Marcellus-Utica Shale Trends, Developments and Dynamics – 2023

The Marcellus-Utica shale oil and gas formations are situated in Pennsylvania, Ohio and West Virginia in the Appalachian Basin. It is now estimated that the region holds 214 Tcf (trillion cubic feet) of natural gas reserves – enough to fuel the US for almost seven years. Like other oil and gas-producing regions in the US, the Appalachian Basin is subject to the same global market conditions that settle supply and demand forces determining oil, gas, liquefied natural gas (LNG) and various natural gas liquid (NGL) prices. However, these forces manifest themselves in specific ways due to localised conditions unique to the Appalachian Basin.

You have come a long way Appalachia!

Shale gas development in Appalachia has come a long way since Range Resources drilled the first Marcellus well in 2004 in Washington County, Pennsylvania. The Marcellus-Utica shale now contributes 36 Bcf/day (billion cubic feet per day) to the United States’ total natural gas production of 119 Bcf/day. The road to reaching this point has not always been a smooth one. Oil and gas development began in Appalachia in the mid-1800s, as did ownership severance transactions where the ownership of oil and gas rights was transferred separately from the surface. This historic practice made establishing oil and gas title and ownership significantly more complex. Legal, regulatory and permitting frameworks also had to be developed to match the new industrial scale of the “Shale Era”. The region’s proximity to environmentally conscious populations and opposition to new fossil fuel development add to the complexity.

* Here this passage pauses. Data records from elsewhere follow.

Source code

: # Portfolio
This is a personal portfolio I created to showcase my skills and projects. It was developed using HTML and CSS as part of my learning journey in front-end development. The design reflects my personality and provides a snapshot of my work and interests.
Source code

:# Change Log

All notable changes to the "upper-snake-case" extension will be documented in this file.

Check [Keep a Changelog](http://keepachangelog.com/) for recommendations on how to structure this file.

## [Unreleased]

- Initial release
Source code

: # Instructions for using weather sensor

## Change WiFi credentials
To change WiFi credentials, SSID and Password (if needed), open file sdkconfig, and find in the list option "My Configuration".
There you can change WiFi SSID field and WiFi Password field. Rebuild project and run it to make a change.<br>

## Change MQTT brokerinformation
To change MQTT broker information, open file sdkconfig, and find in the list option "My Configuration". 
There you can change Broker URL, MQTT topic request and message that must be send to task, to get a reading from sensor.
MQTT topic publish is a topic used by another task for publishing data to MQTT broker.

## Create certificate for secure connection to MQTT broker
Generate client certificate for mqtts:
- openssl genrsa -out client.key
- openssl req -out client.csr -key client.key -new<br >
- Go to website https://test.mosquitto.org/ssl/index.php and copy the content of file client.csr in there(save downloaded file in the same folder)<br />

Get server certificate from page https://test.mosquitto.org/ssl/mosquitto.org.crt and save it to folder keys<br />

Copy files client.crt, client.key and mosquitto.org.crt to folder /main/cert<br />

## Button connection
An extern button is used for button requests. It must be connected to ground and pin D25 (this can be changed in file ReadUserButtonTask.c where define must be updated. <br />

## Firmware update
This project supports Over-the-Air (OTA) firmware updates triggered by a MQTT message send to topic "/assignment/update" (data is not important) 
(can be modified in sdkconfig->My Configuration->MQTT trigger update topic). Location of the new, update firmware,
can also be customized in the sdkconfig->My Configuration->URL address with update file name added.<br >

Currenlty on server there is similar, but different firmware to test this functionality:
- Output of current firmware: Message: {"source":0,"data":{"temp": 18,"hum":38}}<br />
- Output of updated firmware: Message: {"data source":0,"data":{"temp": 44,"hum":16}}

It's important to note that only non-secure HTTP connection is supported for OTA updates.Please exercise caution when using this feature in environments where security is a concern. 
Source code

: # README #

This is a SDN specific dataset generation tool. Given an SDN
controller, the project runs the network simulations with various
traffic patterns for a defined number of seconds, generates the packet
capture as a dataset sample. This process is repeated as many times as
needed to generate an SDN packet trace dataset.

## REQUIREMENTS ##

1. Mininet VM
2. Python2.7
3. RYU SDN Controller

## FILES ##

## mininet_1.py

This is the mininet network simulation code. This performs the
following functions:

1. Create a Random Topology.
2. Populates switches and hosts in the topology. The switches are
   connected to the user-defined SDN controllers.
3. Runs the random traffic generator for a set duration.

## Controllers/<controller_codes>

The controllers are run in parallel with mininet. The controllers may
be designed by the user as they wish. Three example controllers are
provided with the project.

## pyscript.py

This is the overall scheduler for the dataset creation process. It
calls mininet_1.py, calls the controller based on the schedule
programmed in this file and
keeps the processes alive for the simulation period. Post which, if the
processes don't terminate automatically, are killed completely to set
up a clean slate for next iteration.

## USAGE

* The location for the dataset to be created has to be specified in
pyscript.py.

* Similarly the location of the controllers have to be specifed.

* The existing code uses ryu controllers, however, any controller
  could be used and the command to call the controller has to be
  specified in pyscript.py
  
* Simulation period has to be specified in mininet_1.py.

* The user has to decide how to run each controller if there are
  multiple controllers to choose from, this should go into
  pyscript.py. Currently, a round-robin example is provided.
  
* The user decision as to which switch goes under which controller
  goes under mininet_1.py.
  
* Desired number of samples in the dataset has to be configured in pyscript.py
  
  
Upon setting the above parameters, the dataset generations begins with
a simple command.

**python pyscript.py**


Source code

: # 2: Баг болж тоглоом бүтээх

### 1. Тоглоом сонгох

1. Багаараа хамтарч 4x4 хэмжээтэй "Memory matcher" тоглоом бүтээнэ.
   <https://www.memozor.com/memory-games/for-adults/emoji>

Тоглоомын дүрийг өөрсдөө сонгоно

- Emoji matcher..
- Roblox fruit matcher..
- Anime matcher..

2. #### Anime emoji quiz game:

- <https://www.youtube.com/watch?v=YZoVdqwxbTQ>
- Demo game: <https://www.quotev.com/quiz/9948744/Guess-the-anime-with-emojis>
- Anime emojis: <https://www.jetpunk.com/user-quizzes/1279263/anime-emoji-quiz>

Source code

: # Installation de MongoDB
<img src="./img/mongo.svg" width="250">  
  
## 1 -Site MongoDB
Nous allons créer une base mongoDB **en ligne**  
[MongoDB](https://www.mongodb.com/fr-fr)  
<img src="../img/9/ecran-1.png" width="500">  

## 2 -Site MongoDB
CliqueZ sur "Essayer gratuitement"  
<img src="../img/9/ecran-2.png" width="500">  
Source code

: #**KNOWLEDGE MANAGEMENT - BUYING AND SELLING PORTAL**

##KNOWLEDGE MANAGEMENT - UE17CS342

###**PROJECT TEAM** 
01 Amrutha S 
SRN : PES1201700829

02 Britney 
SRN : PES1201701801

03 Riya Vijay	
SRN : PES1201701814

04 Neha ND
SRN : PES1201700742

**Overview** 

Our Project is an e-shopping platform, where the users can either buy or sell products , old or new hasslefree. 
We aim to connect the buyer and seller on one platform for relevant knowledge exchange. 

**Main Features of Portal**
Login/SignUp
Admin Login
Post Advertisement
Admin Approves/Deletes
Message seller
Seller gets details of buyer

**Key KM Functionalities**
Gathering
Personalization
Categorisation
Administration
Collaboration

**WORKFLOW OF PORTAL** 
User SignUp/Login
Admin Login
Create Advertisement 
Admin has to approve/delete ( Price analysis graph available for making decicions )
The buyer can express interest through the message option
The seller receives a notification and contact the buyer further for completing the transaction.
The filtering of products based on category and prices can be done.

Big opportunities and challenges exist

With its abundant reserves and footprint proximate to about half of the nation’s population, the Marcellus-Utica shale formation is positioned to be a dominant force in the energy world. Companies have quickly turned shale gas development from an educated guessing exercise to a highly sophisticated and predictable energy production business. Producers now think of themselves as energy wholesalers focused on producing gas at as low a cost as possible and selling into markets with the best commodity prices. The real questions are not when the Appalachian Basin will reach its potential, but if, how and what it will take for the region to get there.

All companies face growing pains and challenges. Companies with differing geographic footprints will face different regulators, and will be subject to differing financial, social and community dynamics. Development near population centres is more challenging than in rural areas or brownfield sites ready for reclamation. Any substantial downstream project takes years of planning and socialising the project plan with regulators, taxing bodies and local communities. Public companies with access to public capital markets and privately owned companies with no such access will face different financial pressures.

Some of the conditions relevant to the development of the Marcellus-Utica include the following.

Northeast development challenges

The Appalachian Basin seems perfectly suited to foster the development of the largest shale reserve in the world. It has been home to the oil and gas industry for well over a century. Some of the world’s most successful industrial entrepreneurs such as John D Rockefeller, Andrew Carnegie, George Westinghouse and HJ Heinz called the region home. There is an abundance of water, which is essential for oil and gas operations. Barges and rail cars full of coal can still be seen travelling through cities and towns across the region. The growth of another industrial economic driver should fit perfectly in this part of the Rust Belt.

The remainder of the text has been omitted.